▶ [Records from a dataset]
- Opening Delimiter -
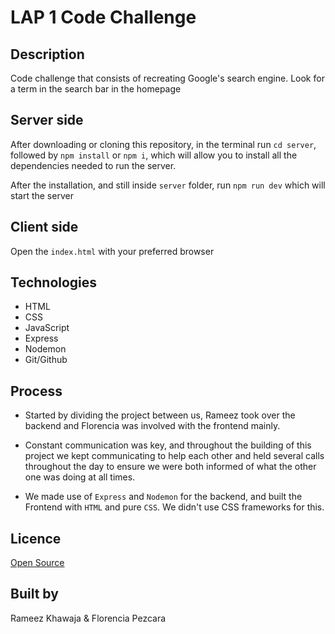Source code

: # LAP 1 Code Challenge

## Description

Code challenge that consists of recreating Google's search engine. Look for a term in the search bar in the homepage

## Server side

After downloading or cloning this repository, in the terminal run `cd server`, followed by `npm install` or `npm i`, which will allow you to install all the dependencies needed to run the server.

After the installation, and still inside `server` folder, run `npm run dev` which will start the server

## Client side

Open the `index.html` with your preferred browser

## Technologies

- HTML
- CSS
- JavaScript
- Express
- Nodemon
- Git/Github

## Process
* Started by dividing the project between us, Rameez took over the backend and Florencia was involved with the frontend mainly. 

* Constant communication was key, and throughout the building of this project we kept communicating to help each other and held several calls throughout the day to ensure we were both informed of what the other one was doing at all times.

* We made use of `Express` and `Nodemon` for the backend, and built the Frontend with `HTML` and pure `CSS`. We didn't use CSS frameworks for this. 
## Licence
[Open Source](https://opensource.org/licenses/mit-license.php)

## Built by

Rameez Khawaja & Florencia Pezcara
- Closing Delimiter -
▶ [THE TASK] Every entry above has to be repeated exactly, apart from its pictures.

▶ [SOLUTION FOR THIS PROBLEM]
Source code

: # LAP 1 Code Challenge

## Description

Code challenge that consists of recreating Google's search engine. Look for a term in the search bar in the homepage

## Server side

After downloading or cloning this repository, in the terminal run `cd server`, followed by `npm install` or `npm i`, which will allow you to install all the dependencies needed to run the server.

After the installation, and still inside `server` folder, run `npm run dev` which will start the server

## Client side

Open the `index.html` with your preferred browser

## Technologies

- HTML
- CSS
- JavaScript
- Express
- Nodemon
- Git/Github

## Process
* Started by dividing the project between us, Rameez took over the backend and Florencia was involved with the frontend mainly. 

* Constant communication was key, and throughout the building of this project we kept communicating to help each other and held several calls throughout the day to ensure we were both informed of what the other one was doing at all times.

* We made use of `Express` and `Nodemon` for the backend, and built the Frontend with `HTML` and pure `CSS`. We didn't use CSS frameworks for this. 
## Licence
[Open Source](https://opensource.org/licenses/mit-license.php)

## Built by

Rameez Khawaja & Florencia Pezcara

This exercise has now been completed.